Problem >>
In the entries below, find the line with "itwêw & 10098 & 0.815854598380942 & 1 \\" and the line with "itwêw & 10134 & 0.815854598380942 & 1 \\". Return those two lines and all lines between them, exactly.

___ Input material

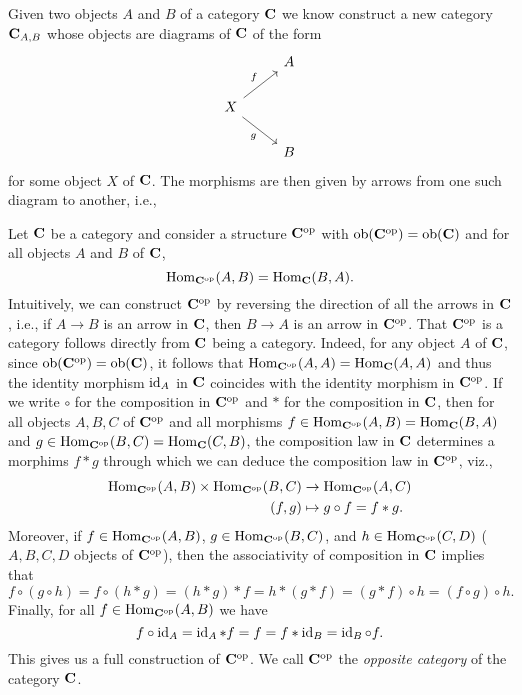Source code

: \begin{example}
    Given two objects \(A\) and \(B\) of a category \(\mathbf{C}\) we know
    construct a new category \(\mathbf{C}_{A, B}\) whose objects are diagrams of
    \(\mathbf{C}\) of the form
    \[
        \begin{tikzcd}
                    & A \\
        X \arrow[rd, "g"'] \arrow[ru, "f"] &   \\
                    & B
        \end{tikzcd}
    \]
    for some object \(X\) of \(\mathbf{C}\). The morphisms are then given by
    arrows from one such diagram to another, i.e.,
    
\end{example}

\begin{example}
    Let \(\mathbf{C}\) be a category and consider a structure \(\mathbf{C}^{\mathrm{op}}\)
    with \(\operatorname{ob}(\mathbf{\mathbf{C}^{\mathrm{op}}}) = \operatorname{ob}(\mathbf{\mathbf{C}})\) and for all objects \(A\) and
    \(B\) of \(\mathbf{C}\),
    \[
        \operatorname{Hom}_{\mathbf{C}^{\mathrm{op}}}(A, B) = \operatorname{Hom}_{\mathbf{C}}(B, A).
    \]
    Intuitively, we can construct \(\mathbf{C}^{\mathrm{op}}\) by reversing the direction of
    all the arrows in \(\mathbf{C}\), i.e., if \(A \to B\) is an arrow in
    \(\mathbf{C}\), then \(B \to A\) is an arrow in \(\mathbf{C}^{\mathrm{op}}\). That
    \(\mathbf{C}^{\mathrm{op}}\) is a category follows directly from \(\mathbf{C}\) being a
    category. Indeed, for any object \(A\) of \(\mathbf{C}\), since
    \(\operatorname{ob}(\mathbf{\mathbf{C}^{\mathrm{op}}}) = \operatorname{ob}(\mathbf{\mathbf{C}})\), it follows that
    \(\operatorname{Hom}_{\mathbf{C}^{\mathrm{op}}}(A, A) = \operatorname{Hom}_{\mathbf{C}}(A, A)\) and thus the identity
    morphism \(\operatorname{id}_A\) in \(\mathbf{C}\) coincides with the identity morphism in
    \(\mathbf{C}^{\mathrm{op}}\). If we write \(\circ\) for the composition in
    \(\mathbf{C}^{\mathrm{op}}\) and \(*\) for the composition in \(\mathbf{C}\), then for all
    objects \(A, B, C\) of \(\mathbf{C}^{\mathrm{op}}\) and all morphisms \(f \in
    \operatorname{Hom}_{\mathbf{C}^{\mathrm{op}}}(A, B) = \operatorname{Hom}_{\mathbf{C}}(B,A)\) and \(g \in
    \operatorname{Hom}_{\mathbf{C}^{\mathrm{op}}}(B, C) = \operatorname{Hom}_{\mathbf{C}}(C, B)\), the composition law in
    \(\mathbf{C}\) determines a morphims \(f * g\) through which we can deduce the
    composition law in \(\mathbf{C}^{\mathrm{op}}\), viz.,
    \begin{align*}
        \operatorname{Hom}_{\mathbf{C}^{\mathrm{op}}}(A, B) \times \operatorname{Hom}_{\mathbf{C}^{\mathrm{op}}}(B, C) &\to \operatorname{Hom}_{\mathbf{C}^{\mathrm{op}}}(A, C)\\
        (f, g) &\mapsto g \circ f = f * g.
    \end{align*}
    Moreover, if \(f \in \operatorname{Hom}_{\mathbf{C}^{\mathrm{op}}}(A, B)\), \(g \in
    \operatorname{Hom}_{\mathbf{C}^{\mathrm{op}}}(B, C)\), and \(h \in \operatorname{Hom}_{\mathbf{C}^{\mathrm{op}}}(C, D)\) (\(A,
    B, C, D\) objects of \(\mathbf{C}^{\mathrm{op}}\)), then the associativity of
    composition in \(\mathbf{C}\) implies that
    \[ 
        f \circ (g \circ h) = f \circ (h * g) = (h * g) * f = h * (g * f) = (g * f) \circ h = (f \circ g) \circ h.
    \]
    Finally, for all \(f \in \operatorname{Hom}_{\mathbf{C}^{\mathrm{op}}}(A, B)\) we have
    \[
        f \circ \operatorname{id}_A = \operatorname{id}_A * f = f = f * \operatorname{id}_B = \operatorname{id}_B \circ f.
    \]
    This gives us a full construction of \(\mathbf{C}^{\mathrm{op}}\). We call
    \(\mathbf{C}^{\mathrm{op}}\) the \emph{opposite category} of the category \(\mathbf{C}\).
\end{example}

______
___ Input material

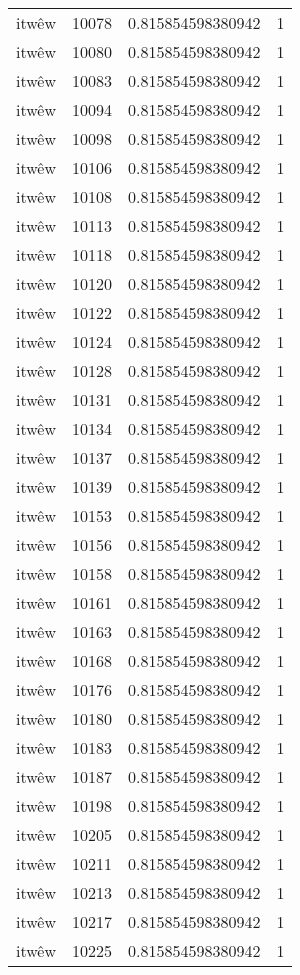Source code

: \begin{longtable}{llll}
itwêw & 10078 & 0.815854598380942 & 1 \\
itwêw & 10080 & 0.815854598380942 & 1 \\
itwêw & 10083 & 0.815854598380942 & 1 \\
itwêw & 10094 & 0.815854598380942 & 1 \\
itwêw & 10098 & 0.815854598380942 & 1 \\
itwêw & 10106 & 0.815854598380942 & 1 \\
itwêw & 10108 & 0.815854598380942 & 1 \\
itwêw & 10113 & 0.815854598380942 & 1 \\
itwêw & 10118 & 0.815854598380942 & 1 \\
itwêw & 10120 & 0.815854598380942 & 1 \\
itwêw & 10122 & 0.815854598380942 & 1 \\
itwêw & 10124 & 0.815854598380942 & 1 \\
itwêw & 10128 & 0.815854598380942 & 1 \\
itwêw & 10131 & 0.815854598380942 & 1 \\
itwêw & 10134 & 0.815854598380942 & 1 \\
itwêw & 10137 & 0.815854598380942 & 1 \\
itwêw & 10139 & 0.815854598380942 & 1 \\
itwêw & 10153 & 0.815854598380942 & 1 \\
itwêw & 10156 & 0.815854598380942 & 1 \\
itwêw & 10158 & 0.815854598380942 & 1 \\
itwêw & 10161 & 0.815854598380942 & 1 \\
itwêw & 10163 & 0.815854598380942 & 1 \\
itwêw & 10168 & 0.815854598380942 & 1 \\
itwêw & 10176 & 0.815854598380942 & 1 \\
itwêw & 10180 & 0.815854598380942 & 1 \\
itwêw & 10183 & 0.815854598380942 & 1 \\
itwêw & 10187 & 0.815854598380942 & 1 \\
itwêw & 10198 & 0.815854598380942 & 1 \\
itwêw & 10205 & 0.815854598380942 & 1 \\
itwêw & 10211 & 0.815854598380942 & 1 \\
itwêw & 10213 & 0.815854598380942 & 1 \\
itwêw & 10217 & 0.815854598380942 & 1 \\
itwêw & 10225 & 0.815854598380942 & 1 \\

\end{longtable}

______

Written answer >>
itwêw & 10098 & 0.815854598380942 & 1 \\
itwêw & 10106 & 0.815854598380942 & 1 \\
itwêw & 10108 & 0.815854598380942 & 1 \\
itwêw & 10113 & 0.815854598380942 & 1 \\
itwêw & 10118 & 0.815854598380942 & 1 \\
itwêw & 10120 & 0.815854598380942 & 1 \\
itwêw & 10122 & 0.815854598380942 & 1 \\
itwêw & 10124 & 0.815854598380942 & 1 \\
itwêw & 10128 & 0.815854598380942 & 1 \\
itwêw & 10131 & 0.815854598380942 & 1 \\
itwêw & 10134 & 0.815854598380942 & 1 \\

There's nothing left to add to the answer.